Réveil à 4h30 le matin de l’Ultra Beast. Mes pieds à peine sortis des couvertures et posés par terre me crient: ‘’mais qu’est-ce qu’on a fait de mal pour mériter cela?’’ Je fais fi de leur commentaire. J’enfile mon uniforme encore sale de la veille, je mange un bout de chocolat (réconfort!), j’attrape mon ‘’gear drop bin’’, je pousse tout le monde dans la voiture, et c’est reparti.

En me dirigeant vers la ligne de départ, j’arrive à mettre en sourdine les lamentations de mes pieds pour chaque pas: ‘’outch, outch, outch, outch, outch, outch, outch, outch, …’’ À l’aube du jour, le temps est magnifique. Les coureurs sont heureux. Nous avons droit à un superbe lever de soleil sur les montagnes légèrement colorées par ce début d’automne.
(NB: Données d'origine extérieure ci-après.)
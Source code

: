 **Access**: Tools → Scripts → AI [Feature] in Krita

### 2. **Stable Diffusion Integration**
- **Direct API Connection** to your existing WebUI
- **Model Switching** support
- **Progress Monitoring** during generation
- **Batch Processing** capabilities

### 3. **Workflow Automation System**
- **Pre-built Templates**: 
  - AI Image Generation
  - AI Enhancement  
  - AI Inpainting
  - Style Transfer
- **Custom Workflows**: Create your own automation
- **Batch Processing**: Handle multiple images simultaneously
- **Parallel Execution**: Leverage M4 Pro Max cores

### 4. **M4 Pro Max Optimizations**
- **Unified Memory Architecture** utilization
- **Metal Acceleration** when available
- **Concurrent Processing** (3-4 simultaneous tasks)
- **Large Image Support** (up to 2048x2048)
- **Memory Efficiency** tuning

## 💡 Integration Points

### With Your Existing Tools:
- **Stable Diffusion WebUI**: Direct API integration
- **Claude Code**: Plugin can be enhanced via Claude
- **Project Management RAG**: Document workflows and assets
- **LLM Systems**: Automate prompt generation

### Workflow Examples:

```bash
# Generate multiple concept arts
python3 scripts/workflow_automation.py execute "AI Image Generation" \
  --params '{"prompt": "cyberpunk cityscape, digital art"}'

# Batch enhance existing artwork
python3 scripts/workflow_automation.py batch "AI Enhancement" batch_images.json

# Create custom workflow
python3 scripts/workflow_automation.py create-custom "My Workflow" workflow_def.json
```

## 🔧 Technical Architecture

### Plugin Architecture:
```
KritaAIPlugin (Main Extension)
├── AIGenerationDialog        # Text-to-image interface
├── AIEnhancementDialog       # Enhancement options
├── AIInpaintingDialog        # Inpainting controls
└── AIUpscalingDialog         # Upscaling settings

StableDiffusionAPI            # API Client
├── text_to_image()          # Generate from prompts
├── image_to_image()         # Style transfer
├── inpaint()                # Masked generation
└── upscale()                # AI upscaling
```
Afin d’oublier la complainte de mes pieds, je profite du privilège que j’ai de partager les premiers miles avec Jen Miligan qui, le sourire aux lèvres, m’entraîne dans ses histoires et sa belle allure de course. Après une heure ou deux, je suis enfin réveillée et bien réchauffée et la plainte de mes pieds s’estompe enfin. Au travers des nombreuses rencontres avec les autres coureurs, mon discours intérieur demeure le même tout au long de mon aventure: ‘’mange et hydrate-toi continuellement; n’arrêtes jamais d’avancer, peu importe ce que tu as à faire face physiquement et mentalement.’’ Obstinée comme une mule, je n’ai jamais déposé un des ‘’bucket’’ ni un des ‘’sandbag’’, et ce, même dans les sections les plus abruptes!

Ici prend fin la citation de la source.